Exercise goal:
Nothing but a verbatim copy of the data, minus the images, should be returned.

Provided data:

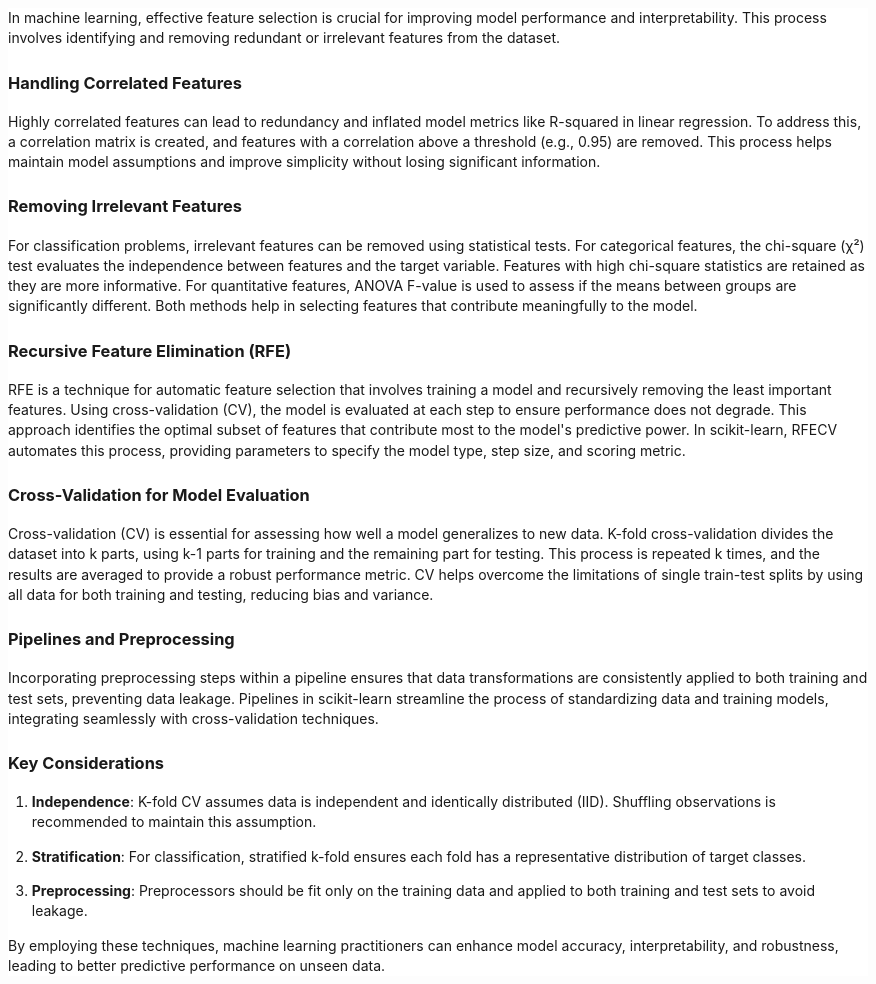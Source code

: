 In machine learning, effective feature selection is crucial for improving model performance and interpretability. This process involves identifying and removing redundant or irrelevant features from the dataset.

### Handling Correlated Features

Highly correlated features can lead to redundancy and inflated model metrics like R-squared in linear regression. To address this, a correlation matrix is created, and features with a correlation above a threshold (e.g., 0.95) are removed. This process helps maintain model assumptions and improve simplicity without losing significant information.

### Removing Irrelevant Features

For classification problems, irrelevant features can be removed using statistical tests. For categorical features, the chi-square (χ²) test evaluates the independence between features and the target variable. Features with high chi-square statistics are retained as they are more informative. For quantitative features, ANOVA F-value is used to assess if the means between groups are significantly different. Both methods help in selecting features that contribute meaningfully to the model.

### Recursive Feature Elimination (RFE)

RFE is a technique for automatic feature selection that involves training a model and recursively removing the least important features. Using cross-validation (CV), the model is evaluated at each step to ensure performance does not degrade. This approach identifies the optimal subset of features that contribute most to the model's predictive power. In scikit-learn, RFECV automates this process, providing parameters to specify the model type, step size, and scoring metric.

### Cross-Validation for Model Evaluation

Cross-validation (CV) is essential for assessing how well a model generalizes to new data. K-fold cross-validation divides the dataset into k parts, using k-1 parts for training and the remaining part for testing. This process is repeated k times, and the results are averaged to provide a robust performance metric. CV helps overcome the limitations of single train-test splits by using all data for both training and testing, reducing bias and variance.

### Pipelines and Preprocessing

Incorporating preprocessing steps within a pipeline ensures that data transformations are consistently applied to both training and test sets, preventing data leakage. Pipelines in scikit-learn streamline the process of standardizing data and training models, integrating seamlessly with cross-validation techniques.

### Key Considerations

1. **Independence**: K-fold CV assumes data is independent and identically distributed (IID). Shuffling observations is recommended to maintain this assumption.
   
2. **Stratification**: For classification, stratified k-fold ensures each fold has a representative distribution of target classes.

3. **Preprocessing**: Preprocessors should be fit only on the training data and applied to both training and test sets to avoid leakage.

By employing these techniques, machine learning practitioners can enhance model accuracy, interpretability, and robustness, leading to better predictive performance on unseen data.
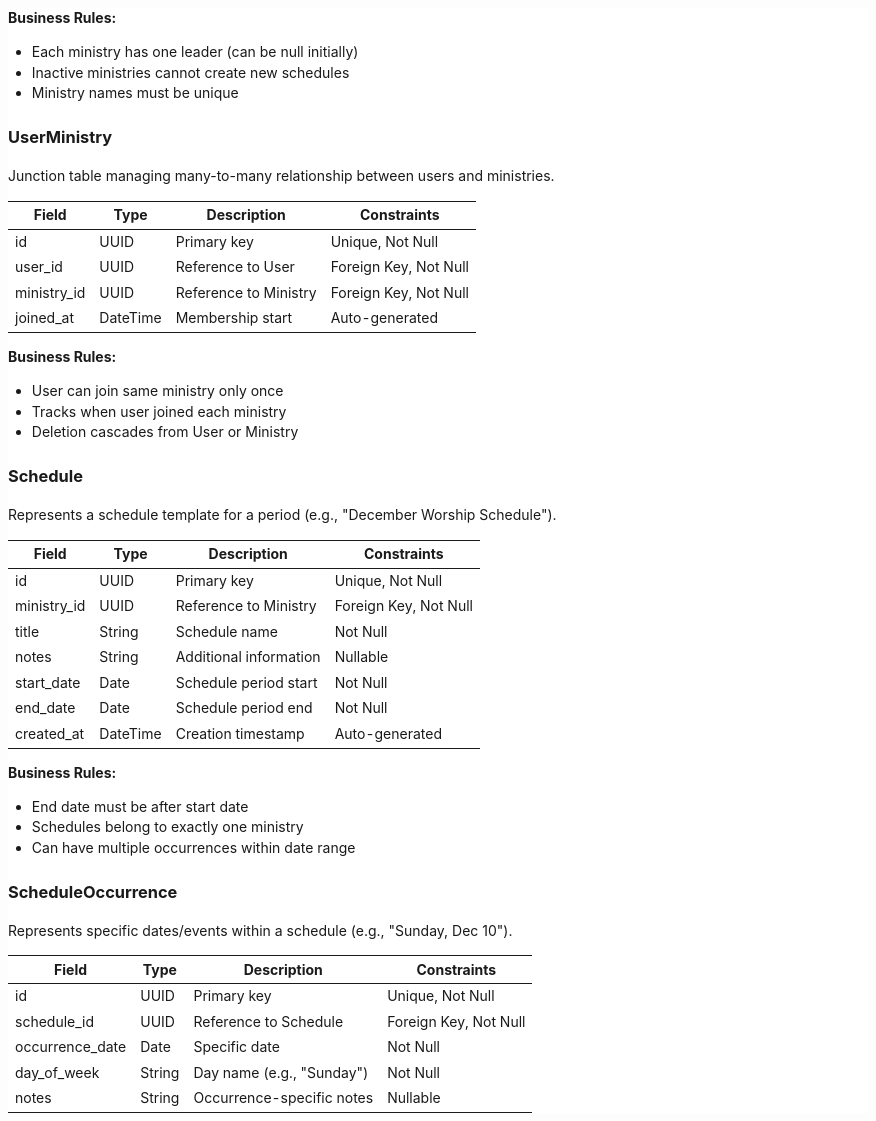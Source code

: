 **Business Rules:**
- Each ministry has one leader (can be null initially)
- Inactive ministries cannot create new schedules
- Ministry names must be unique

### UserMinistry

Junction table managing many-to-many relationship between users and ministries.

| Field | Type | Description | Constraints |
|-------|------|-------------|-------------|
| id | UUID | Primary key | Unique, Not Null |
| user_id | UUID | Reference to User | Foreign Key, Not Null |
| ministry_id | UUID | Reference to Ministry | Foreign Key, Not Null |
| joined_at | DateTime | Membership start | Auto-generated |

**Business Rules:**
- User can join same ministry only once
- Tracks when user joined each ministry
- Deletion cascades from User or Ministry

### Schedule

Represents a schedule template for a period (e.g., "December Worship Schedule").

| Field | Type | Description | Constraints |
|-------|------|-------------|-------------|
| id | UUID | Primary key | Unique, Not Null |
| ministry_id | UUID | Reference to Ministry | Foreign Key, Not Null |
| title | String | Schedule name | Not Null |
| notes | String | Additional information | Nullable |
| start_date | Date | Schedule period start | Not Null |
| end_date | Date | Schedule period end | Not Null |
| created_at | DateTime | Creation timestamp | Auto-generated |

**Business Rules:**
- End date must be after start date
- Schedules belong to exactly one ministry
- Can have multiple occurrences within date range

### ScheduleOccurrence

Represents specific dates/events within a schedule (e.g., "Sunday, Dec 10").

| Field | Type | Description | Constraints |
|-------|------|-------------|-------------|
| id | UUID | Primary key | Unique, Not Null |
| schedule_id | UUID | Reference to Schedule | Foreign Key, Not Null |
| occurrence_date | Date | Specific date | Not Null |
| day_of_week | String | Day name (e.g., "Sunday") | Not Null |
| notes | String | Occurrence-specific notes | Nullable |
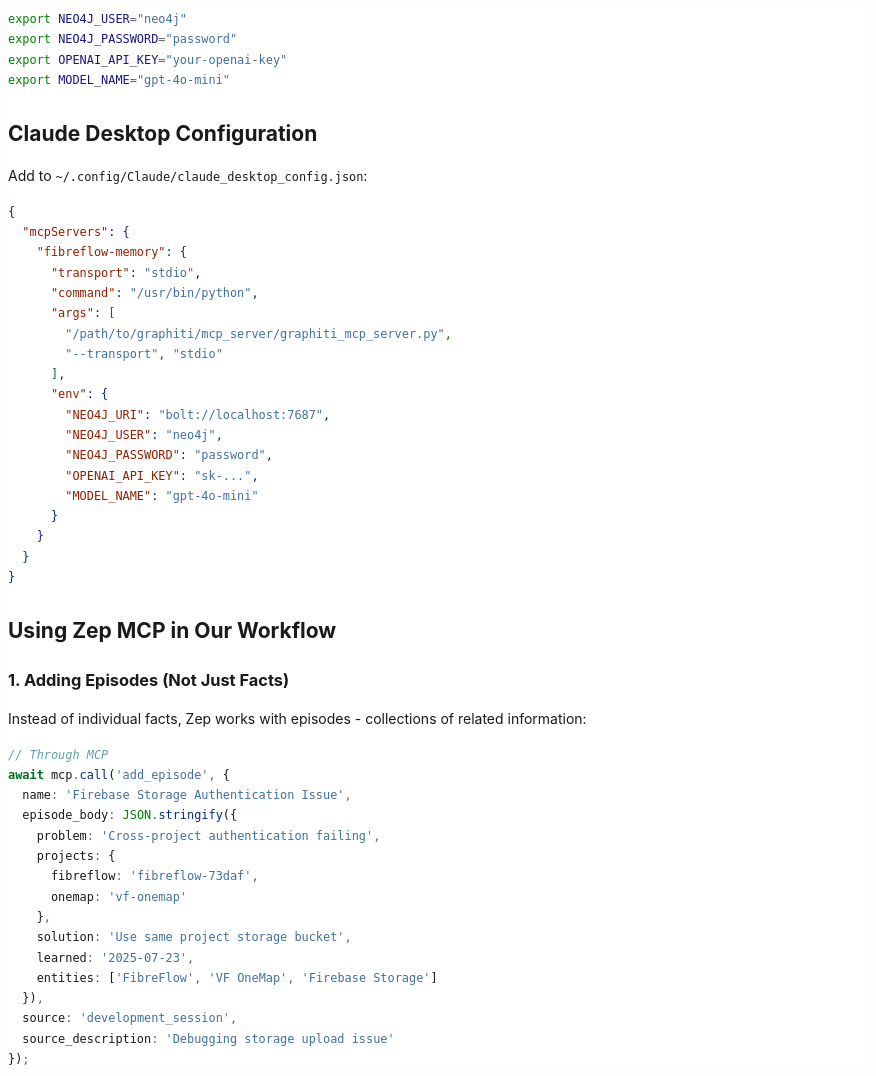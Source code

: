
 ```bash
export NEO4J_USER="neo4j"
export NEO4J_PASSWORD="password"
export OPENAI_API_KEY="your-openai-key"
export MODEL_NAME="gpt-4o-mini"
```

## Claude Desktop Configuration

Add to `~/.config/Claude/claude_desktop_config.json`:

```json
{
  "mcpServers": {
    "fibreflow-memory": {
      "transport": "stdio",
      "command": "/usr/bin/python",
      "args": [
        "/path/to/graphiti/mcp_server/graphiti_mcp_server.py",
        "--transport", "stdio"
      ],
      "env": {
        "NEO4J_URI": "bolt://localhost:7687",
        "NEO4J_USER": "neo4j",
        "NEO4J_PASSWORD": "password",
        "OPENAI_API_KEY": "sk-...",
        "MODEL_NAME": "gpt-4o-mini"
      }
    }
  }
}
```

## Using Zep MCP in Our Workflow

### 1. Adding Episodes (Not Just Facts)

Instead of individual facts, Zep works with episodes - collections of related information:

```typescript
// Through MCP
await mcp.call('add_episode', {
  name: 'Firebase Storage Authentication Issue',
  episode_body: JSON.stringify({
    problem: 'Cross-project authentication failing',
    projects: {
      fibreflow: 'fibreflow-73daf',
      onemap: 'vf-onemap'
    },
    solution: 'Use same project storage bucket',
    learned: '2025-07-23',
    entities: ['FibreFlow', 'VF OneMap', 'Firebase Storage']
  }),
  source: 'development_session',
  source_description: 'Debugging storage upload issue'
});
```
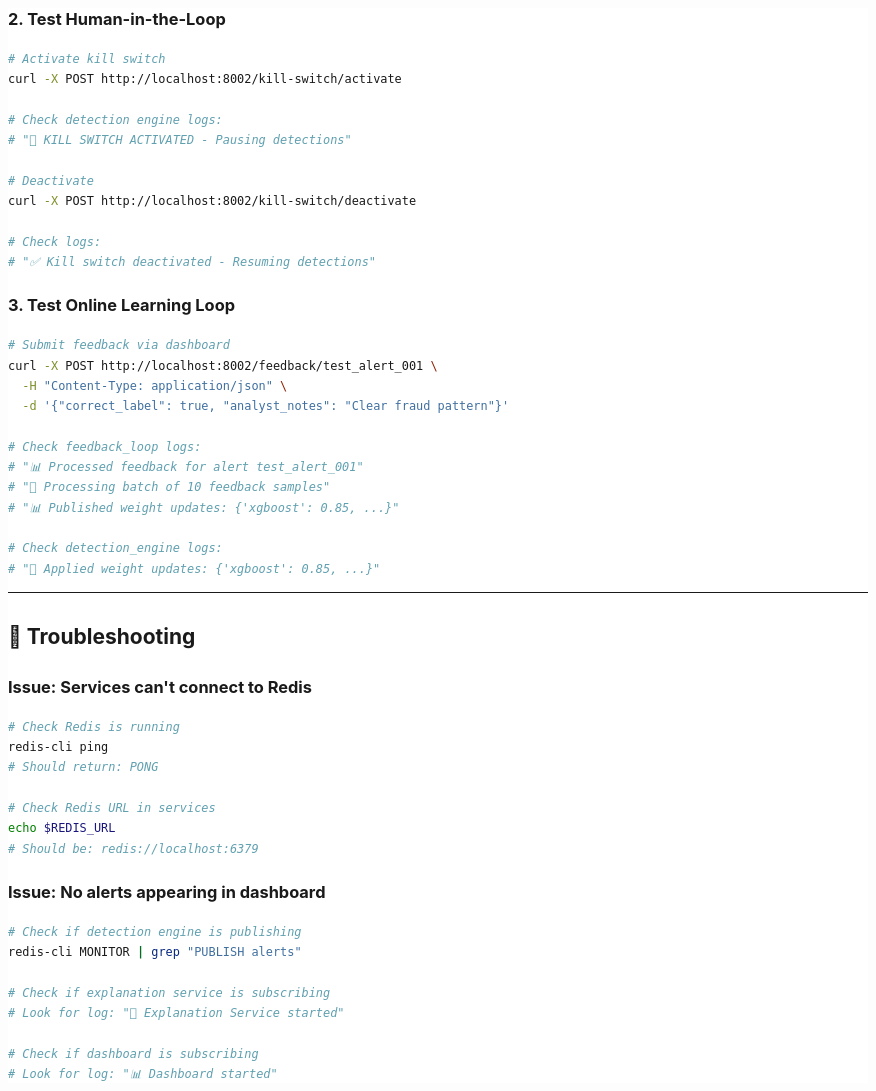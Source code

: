 ### 2. Test Human-in-the-Loop

```bash
# Activate kill switch
curl -X POST http://localhost:8002/kill-switch/activate

# Check detection engine logs:
# "🛑 KILL SWITCH ACTIVATED - Pausing detections"

# Deactivate
curl -X POST http://localhost:8002/kill-switch/deactivate

# Check logs:
# "✅ Kill switch deactivated - Resuming detections"
```

### 3. Test Online Learning Loop

```bash
# Submit feedback via dashboard
curl -X POST http://localhost:8002/feedback/test_alert_001 \
  -H "Content-Type: application/json" \
  -d '{"correct_label": true, "analyst_notes": "Clear fraud pattern"}'

# Check feedback_loop logs:
# "📊 Processed feedback for alert test_alert_001"
# "🔄 Processing batch of 10 feedback samples"
# "📊 Published weight updates: {'xgboost': 0.85, ...}"

# Check detection_engine logs:
# "🔄 Applied weight updates: {'xgboost': 0.85, ...}"
```

---

## 🐛 Troubleshooting

### Issue: Services can't connect to Redis
```bash
# Check Redis is running
redis-cli ping
# Should return: PONG

# Check Redis URL in services
echo $REDIS_URL
# Should be: redis://localhost:6379
```

### Issue: No alerts appearing in dashboard
```bash
# Check if detection engine is publishing
redis-cli MONITOR | grep "PUBLISH alerts"

# Check if explanation service is subscribing
# Look for log: "🎯 Explanation Service started"

# Check if dashboard is subscribing
# Look for log: "📊 Dashboard started"
```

Response below:
Source code

: In machine learning, effective feature selection is crucial for improving model performance and interpretability. This process involves identifying and removing redundant or irrelevant features from the dataset.

### Handling Correlated Features

Highly correlated features can lead to redundancy and inflated model metrics like R-squared in linear regression. To address this, a correlation matrix is created, and features with a correlation above a threshold (e.g., 0.95) are removed. This process helps maintain model assumptions and improve simplicity without losing significant information.

### Removing Irrelevant Features

For classification problems, irrelevant features can be removed using statistical tests. For categorical features, the chi-square (χ²) test evaluates the independence between features and the target variable. Features with high chi-square statistics are retained as they are more informative. For quantitative features, ANOVA F-value is used to assess if the means between groups are significantly different. Both methods help in selecting features that contribute meaningfully to the model.

### Recursive Feature Elimination (RFE)

RFE is a technique for automatic feature selection that involves training a model and recursively removing the least important features. Using cross-validation (CV), the model is evaluated at each step to ensure performance does not degrade. This approach identifies the optimal subset of features that contribute most to the model's predictive power. In scikit-learn, RFECV automates this process, providing parameters to specify the model type, step size, and scoring metric.

### Cross-Validation for Model Evaluation

Cross-validation (CV) is essential for assessing how well a model generalizes to new data. K-fold cross-validation divides the dataset into k parts, using k-1 parts for training and the remaining part for testing. This process is repeated k times, and the results are averaged to provide a robust performance metric. CV helps overcome the limitations of single train-test splits by using all data for both training and testing, reducing bias and variance.

### Pipelines and Preprocessing

Incorporating preprocessing steps within a pipeline ensures that data transformations are consistently applied to both training and test sets, preventing data leakage. Pipelines in scikit-learn streamline the process of standardizing data and training models, integrating seamlessly with cross-validation techniques.

### Key Considerations

1. **Independence**: K-fold CV assumes data is independent and identically distributed (IID). Shuffling observations is recommended to maintain this assumption.
   
2. **Stratification**: For classification, stratified k-fold ensures each fold has a representative distribution of target classes.

3. **Preprocessing**: Preprocessors should be fit only on the training data and applied to both training and test sets to avoid leakage.

By employing these techniques, machine learning practitioners can enhance model accuracy, interpretability, and robustness, leading to better predictive performance on unseen data.
Source code

: **Business Rules:**
- Each ministry has one leader (can be null initially)
- Inactive ministries cannot create new schedules
- Ministry names must be unique

### UserMinistry

Junction table managing many-to-many relationship between users and ministries.

| Field | Type | Description | Constraints |
|-------|------|-------------|-------------|
| id | UUID | Primary key | Unique, Not Null |
| user_id | UUID | Reference to User | Foreign Key, Not Null |
| ministry_id | UUID | Reference to Ministry | Foreign Key, Not Null |
| joined_at | DateTime | Membership start | Auto-generated |

**Business Rules:**
- User can join same ministry only once
- Tracks when user joined each ministry
- Deletion cascades from User or Ministry

### Schedule

Represents a schedule template for a period (e.g., "December Worship Schedule").

| Field | Type | Description | Constraints |
|-------|------|-------------|-------------|
| id | UUID | Primary key | Unique, Not Null |
| ministry_id | UUID | Reference to Ministry | Foreign Key, Not Null |
| title | String | Schedule name | Not Null |
| notes | String | Additional information | Nullable |
| start_date | Date | Schedule period start | Not Null |
| end_date | Date | Schedule period end | Not Null |
| created_at | DateTime | Creation timestamp | Auto-generated |

**Business Rules:**
- End date must be after start date
- Schedules belong to exactly one ministry
- Can have multiple occurrences within date range

### ScheduleOccurrence

Represents specific dates/events within a schedule (e.g., "Sunday, Dec 10").

| Field | Type | Description | Constraints |
|-------|------|-------------|-------------|
| id | UUID | Primary key | Unique, Not Null |
| schedule_id | UUID | Reference to Schedule | Foreign Key, Not Null |
| occurrence_date | Date | Specific date | Not Null |
| day_of_week | String | Day name (e.g., "Sunday") | Not Null |
| notes | String | Occurrence-specific notes | Nullable |
Source code

:
 ```bash
export NEO4J_USER="neo4j"
export NEO4J_PASSWORD="password"
export OPENAI_API_KEY="your-openai-key"
export MODEL_NAME="gpt-4o-mini"
```

## Claude Desktop Configuration

Add to `~/.config/Claude/claude_desktop_config.json`:

```json
{
  "mcpServers": {
    "fibreflow-memory": {
      "transport": "stdio",
      "command": "/usr/bin/python",
      "args": [
        "/path/to/graphiti/mcp_server/graphiti_mcp_server.py",
        "--transport", "stdio"
      ],
      "env": {
        "NEO4J_URI": "bolt://localhost:7687",
        "NEO4J_USER": "neo4j",
        "NEO4J_PASSWORD": "password",
        "OPENAI_API_KEY": "sk-...",
        "MODEL_NAME": "gpt-4o-mini"
      }
    }
  }
}
```

## Using Zep MCP in Our Workflow

### 1. Adding Episodes (Not Just Facts)

Instead of individual facts, Zep works with episodes - collections of related information:

```typescript
// Through MCP
await mcp.call('add_episode', {
  name: 'Firebase Storage Authentication Issue',
  episode_body: JSON.stringify({
    problem: 'Cross-project authentication failing',
    projects: {
      fibreflow: 'fibreflow-73daf',
      onemap: 'vf-onemap'
    },
    solution: 'Use same project storage bucket',
    learned: '2025-07-23',
    entities: ['FibreFlow', 'VF OneMap', 'Firebase Storage']
  }),
  source: 'development_session',
  source_description: 'Debugging storage upload issue'
});
```
Source code

: ### 2. Test Human-in-the-Loop

```bash
# Activate kill switch
curl -X POST http://localhost:8002/kill-switch/activate

# Check detection engine logs:
# "🛑 KILL SWITCH ACTIVATED - Pausing detections"

# Deactivate
curl -X POST http://localhost:8002/kill-switch/deactivate

# Check logs:
# "✅ Kill switch deactivated - Resuming detections"
```

### 3. Test Online Learning Loop

```bash
# Submit feedback via dashboard
curl -X POST http://localhost:8002/feedback/test_alert_001 \
  -H "Content-Type: application/json" \
  -d '{"correct_label": true, "analyst_notes": "Clear fraud pattern"}'

# Check feedback_loop logs:
# "📊 Processed feedback for alert test_alert_001"
# "🔄 Processing batch of 10 feedback samples"
# "📊 Published weight updates: {'xgboost': 0.85, ...}"

# Check detection_engine logs:
# "🔄 Applied weight updates: {'xgboost': 0.85, ...}"
```

---

## 🐛 Troubleshooting

### Issue: Services can't connect to Redis
```bash
# Check Redis is running
redis-cli ping
# Should return: PONG

# Check Redis URL in services
echo $REDIS_URL
# Should be: redis://localhost:6379
```

### Issue: No alerts appearing in dashboard
```bash
# Check if detection engine is publishing
redis-cli MONITOR | grep "PUBLISH alerts"

# Check if explanation service is subscribing
# Look for log: "🎯 Explanation Service started"

# Check if dashboard is subscribing
# Look for log: "📊 Dashboard started"
```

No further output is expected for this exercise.